Children should not be seen or heard
Our society has reached a point where large sections of the adult population feel entitled to not see children at all - breastfeeding, bottlefeeding, running around having fun, whatever!  24/7, 365 days a year, children are taken care of, invisibly, by somebody else (thank goodness).

Adults like me (a younger child of two), from coming of age until I had my own children
  1. live alone or with childless peers of a similar age
  2. go to study or work where nary a short young person of insufficient years is tolerated, and family responsibilities are kept invisible
  3. finish the day with activities scheduled after small children are tucked up at home safely
We have no idea about children except as an unwelcome surprise intrusion into adult space, and no idea about their carers except as objects of mild pity and scorn.  And many of us will defend our preferences vigorously!  These preferences for the adult world only please are heartfelt and genuine - and based on the most artificial separation between children and adults in human history.

How did this happen?
The small, mobile, nuclear family has as much to do with this as the workplace.  With fewer siblings, there is no continuum for children to learn about childcare in the family.  Families are more likely to live in different cities or countries, and only in direst circumstances in the same house!  So how could children absorb the childcare needs of their cousins, or hear stories of growing up in grandma's day?

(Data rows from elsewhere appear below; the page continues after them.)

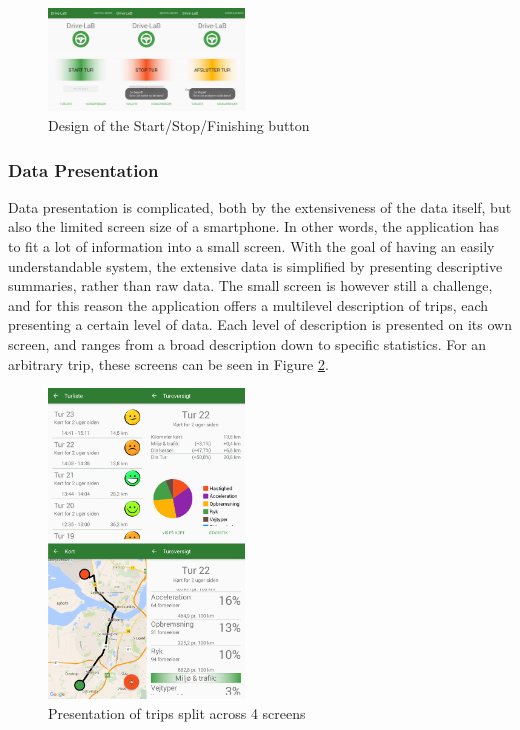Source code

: \begin{figure}[tb]
\centering
\includegraphics[width=0.465\textwidth]{Pictures/start_stop_finishing_trip}
\caption{Design of the Start/Stop/Finishing button}
\label{fig:start_stop_finishing_trip}
\end{figure}

\subsubsection{Data Presentation} \label{subsubsec:design_datapresentation}
Data presentation is complicated, both by the extensiveness of the data itself, but also the limited screen size of a smartphone. In other words, the application has to fit a lot of information into a small screen. With the goal of having an easily understandable system, the extensive data is simplified by presenting descriptive summaries, rather than raw data. The small screen is however still a challenge, and for this reason the application offers a multilevel description of trips, each presenting a certain level of data. Each level of description is presented on its own screen, and ranges from a broad description down to specific statistics. For an arbitrary trip, these screens can be seen in Figure \ref{fig:tripoverview}.

\begin{figure}[tb]
\centering
\includegraphics[width=0.465\textwidth]{Pictures/tripoverview}
\caption{Presentation of trips split across 4 screens}
\label{fig:tripoverview}
\end{figure}

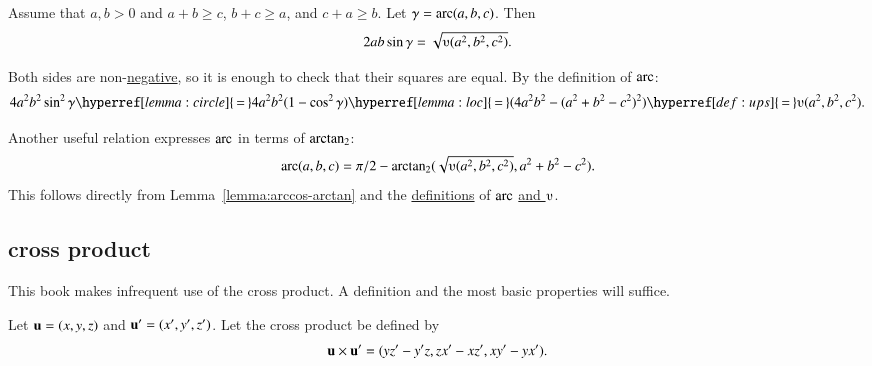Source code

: \begin{lemma}\label{lemma:los}
Assume that $a,b>0$ and $a+b\ge c$, $b+c\ge a$, and $c+a\ge b$.
Let $\gamma=\operatorname{arc}(a,b,c)$.  Then
\begin{displaymath}2 a b \sin\gamma =
  \sqrt{\ups(a^2,b^2,c^2)}.\end{displaymath}
\end{lemma}
%
%
%
\begin{proved}
  Both sides are non-\hyperref[lemma:sin-pos]{negative}, so it is
  enough to check that their squares are equal.  By the definition of
  $\operatorname{arc}$:
\begin{displaymath}
4 a^2 b^2 \sin^2\gamma 
\hyperref[lemma:circle]{\,=\,} 4 a^2 b^2 (1-\cos^2\gamma) 
\hyperref[lemma:loc]{\,=\,} (4 a^2 b^2 - (a^2 + b^2 -
c^2)^2) 
\hyperref[def:ups]{\,=\,} \ups(a^2,b^2,c^2).\end{displaymath}
\swallowed\end{proved}

Another useful relation expresses $\operatorname{arc}$ in terms of ${\operatorname{arctan_2}}$:
\begin{equation}\label{eqn:arc-atn}
\arc(a,b,c) = 
\pi/2 - \atn({\sqrt{\ups(a^2,b^2,c^2)}},{ a^2 + b^2 - c^2}).
\end{equation}
This follows directly from Lemma~\ref{lemma:arccos-arctan} and the
\hyperref[def:arc]{definitions} of $\operatorname{arc}$ \hyperref[def:ups]{and
  $\ups$}.



\subsection{cross product} 

This book makes infrequent use of the cross product.
A definition and the most basic properties will suffice.

\begin{definition}\label{def:cross}   
Let ${\mathbf u} =(x,y,z)$ and ${\mathbf u}' = (x',y',z')$.  
Let the cross product be defined
by
\begin{displaymath}
{\mathbf u} \times {\mathbf u}' = (y z' - y' z, z x' - x z', x y' - y x').
\end{displaymath}
%
%
%
\end{definition}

And then the saddest punchline is that then some adults like me have children.  And we and our children are at the mercy of our own ignorance, our exposure to childhood experts that span a full 360 degrees of advice, and if we are lucky, our parents' faded memories of how they raised us 20, 30, or more years ago.
  • Don't get me wrong:  I'm the biggest fan around of not having to produce every child I fall pregnant with as the natural course of things until it kills me before my time.  I just feel sure we don't have to throw it all away along with the 10 children.
There have been some lovely posts recently on what kids can teach us:
Is it really a good idea for a large proportion of us to lose touch with the magic (as well as the more obvious annoyances) of children?  Who never learn to live with, communicate with and understand the needs of a child?  And be a proudly defiant subculture?  Only children are often considered disadvantaged by lessons they never had to learn in their families, and surely there is a parallel here.

Any of us born grownup?
We were all children, for better or worse.  If you refuse to understand what children are, or what you were, as a child, how can you hope to understand the adult that grew from that child?  That goes for the adult in the mirror, across the dinner table, or across the boardroom table.   The things kids do naturally read like a menu from the self-help books.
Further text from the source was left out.